The American Spirit by David McCullough (Nonfiction/Collected Speeches, 2017).
The respected winner of a fistful of major history awards, David McCullough is also something of a familiar voice from his many appearances on Public television. He’s in demand as a commemorative speaker, as well, and this relatively brief (173-page) collection of speeches he has delivered over the years amply demonstrates why this is so. The fifteen talks included here are presented in chronological order and most are commencement addresses at various universities, yet they’re bookended by addresses delivered at the US Capitol Building (a 1989 speech to a joint session of Congress that marked the 200th Anniversary of that body and one from 2016 commemorating the building itself. Predictably, each speech examines a different aspect of the nation’s history and how it relates to the nation today, and each is enlivened with artwork and/or photographs of notable people, events and locations relevant to that particular talk.
McCullough is a compelling speaker and writer, his insights and opinions producing stirring yet honest appraisals of our past and present. His work (here and elsewhere) gives the lie to any who find the study of history necessarily dry or (even worse) unimportant. The man is a born storyteller, and a damned good one.
The first of these, “Simon Willard’s Clock” employs the story of the mechanical clock that has graced what today is the capitol’s Statuary Hall wince the 1830s and of the man who crafted it as a framing device for an account of memorable incidents the device has borne witness to. Moreover, he uses this speech to lament that too many interesting and pivotal people, events and institutions connected to Congress still lack truly worthwhile book-length recounting.
At the other end of the book, “A Building Like No Other” provides more asides and insights into what the Capitol meant to various Senators and Representatives who held sway there (for better or worse). But he also focuses on those who physically brought the structure itself into existence. And in a nod to today’s atmosphere of suspicion toward “outsiders,” he makes the point this “temple of liberty” was designed and build largely by immigrants, with outright slaves doing a good portion of the physical labor. Of special note (for my money, at least) was the tale of Italian artist Constantino Brumidi painting the beautiful frescoes on the inside of the dome from scaffolding (and very nearly falling to his death in the process). It is very human stories like that that brings history to life and McCullough excels in sprinkling them throughout all his speeches.

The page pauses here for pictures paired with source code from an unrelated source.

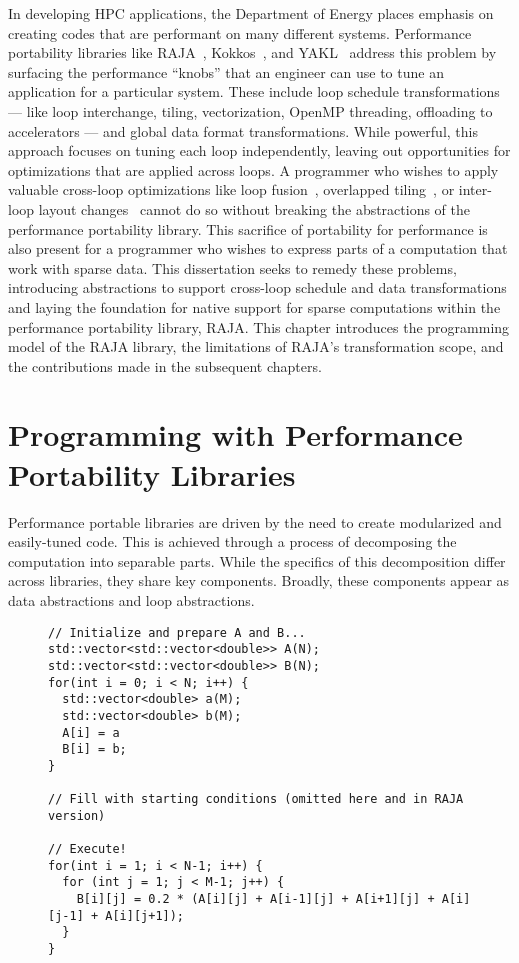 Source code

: In developing HPC applications, the Department of Energy places emphasis on creating codes that are performant on many different systems.
Performance portability libraries like RAJA~\cite{hornung2014RAJA}, Kokkos~\cite{edwards2014kokkos}, and YAKL~\cite{norman2022portable} address this problem by surfacing the performance ``knobs'' that an engineer can use to tune an application for a particular system. 
These include loop schedule transformations --- like loop interchange, tiling, vectorization, OpenMP threading, offloading to accelerators --- and global data format transformations.
While powerful, this approach focuses on tuning each loop independently, leaving out opportunities for optimizations that are applied across loops.
A programmer who wishes to apply valuable cross-loop optimizations like loop fusion~\cite{mckinley1996improving}, overlapped tiling~\cite{bertolacci2019using,zhou2012hierarchical,CathieSC14}, or inter-loop layout changes~\cite{kennedy1995automatic,kennedy1998automatic} cannot do so without breaking the abstractions of the performance portability library.
This sacrifice of portability for performance is also present for a programmer who wishes to express parts of a computation that work with sparse data.
This dissertation seeks to remedy these problems, introducing abstractions to support cross-loop schedule and data transformations and laying the foundation for native support for sparse computations within the performance portability library, RAJA\@.
This chapter introduces the programming model of the RAJA library, the limitations of RAJA's transformation scope, and the contributions made in the subsequent chapters. 

\section{Programming with Performance Portability Libraries}

Performance portable libraries are driven by the need to create modularized and easily-tuned code.
This is achieved through a process of decomposing the computation into separable parts.
While the specifics of this decomposition differ across libraries, they share key components.
Broadly, these components appear as data abstractions and loop abstractions.

\begin{figure}[h]
\begin{lstlisting}[caption={C++ reference implementation of a 5-point stencil computation.},label=stencilCpp]
// Initialize and prepare A and B...
std::vector<std::vector<double>> A(N);
std::vector<std::vector<double>> B(N);
for(int i = 0; i < N; i++) {
  std::vector<double> a(M);
  std::vector<double> b(M);
  A[i] = a
  B[i] = b;
}

// Fill with starting conditions (omitted here and in RAJA version)

// Execute!
for(int i = 1; i < N-1; i++) {
  for (int j = 1; j < M-1; j++) {
    B[i][j] = 0.2 * (A[i][j] + A[i-1][j] + A[i+1][j] + A[i][j-1] + A[i][j+1]);
  }
}
\end{lstlisting}
\end{figure}

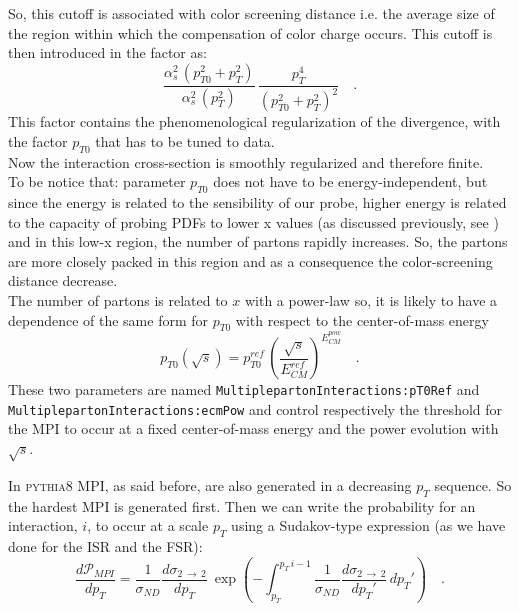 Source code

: \noindent So, this cutoff is associated with color screening distance i.e. the average size of the region within which the  compensation of color charge occurs.
This cutoff is then introduced in the factor as:
\begin{equation}
	\frac{\alpha_s^2\,(p_{T0}^2+p_{T}^2)}{\alpha_s^2\,(p_T^2)}\,\frac{p_T^4}{(p_{T0}^2+p_T^2)^2}\quad .
\end{equation}
This factor contains the phenomenological regularization of the divergence, with the factor $p_{T0}$ that has to be tuned to data. 
\\
Now the interaction cross-section is smoothly regularized and therefore finite.
\\
To be notice that: parameter $p_{T0}$ does not have to be energy-independent, but since the energy is related to the sensibility of our probe, higher energy is related to the capacity of probing PDFs to lower x values (as discussed previously, see ) and in this low-x region, the number of partons rapidly increases. So, the partons are more closely packed in this region and as a consequence the color-screening distance decrease.
\\
The number of partons is related to $x$ with a power-law so, it is likely to have a dependence of the same form for $p_{T0}$ with respect to the center-of-mass energy
\begin{equation}
	p_{T0}(\sqrt{s})=p_{T0}^{ref} \,\left( \frac{\sqrt{s}}{E_{CM}^{ref}} \right)^{E_{CM}^{pow}}\quad .
\end{equation}
These two parameters are named \texttt{MultiplepartonInteractions:}\-\texttt{pT0Ref} and \texttt{Mul}\-\texttt{tiple}\-\texttt{partonInteractions:}\-\texttt{ecmPow} and control respectively the threshold for the MPI to occur at a fixed center-of-mass energy and the power evolution with $\sqrt{s}$. 


In \textsc{pythia}8 MPI, as said before, are also generated in a decreasing $p_T$ sequence. So the hardest MPI is generated first. Then we can write the probability for an interaction, $i$, to occur at a scale $p_T$ using a Sudakov-type expression (as we have done for the ISR and the FSR):
\begin{equation}
	\frac{d\mathcal{P}_{MPI}}{dp_T}=\frac{1}{\sigma_{ND}}\frac{d\sigma_{2\,\rightarrow\,2}}{dp_T}\ \exp\left( -\displaystyle\int_{p_T}^{p_T\,i-1} \frac{1}{\sigma_{ND}}\frac{d\sigma_{2\,\rightarrow\,2}}{dp_T'}\,dp_T' \right)\quad .
\end{equation}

In between, he brings the individual histories of the places he visits to similar life. The stories of where various institutions of higher learning (large and small alike) came from, and of the people who dedicated their lives to found them and see that they grew are at once informative and surprisingly entertaining. The twin recurrent themes in these addresses concern the value of having a truly educated population and of the responsibilities (to themselves and to the country as a whole) the graduates he’s speaking to face.
Likewise, his talk at Jefferson’s home (on the occasion of a naturalization ceremony for 62 new American citizens) provides a fresh and heartfelt (and honest) look at the great, conflicted man’s spirit. “The First to Reside Here” marked the 200th anniversary of the White House and centers on John and Abigail Adams, and the still-half-incomplete conditions they endured there. “History Lost and Found” centers on the often overlooked little building called Carpenter’s Hall in Philadelphia–and the big things that happened there. In “The Summons to Serve,” McCullough speaks in Dallas, fifty years after the assassination of John Kennedy–rather than dwelling on the President’s death, he quotes the man’s best and most important speeches in the course of detailing his spirit.
It’s plain from this book (and in the entire body of his work) that McCullough is a true and thoughtful Patriot. he loves and admires what’s good about the country. He’s not blind to its problems or shortcomings–no mindless flag-waver he. But he insists on being hopeful, overall–helped along by a broad view of history. And if his take on what the true Spirit of America can and should be (and more often than not is), is at all accurate, there’s every reason to be proud–and to struggle as the best of those who came before us did and make things better.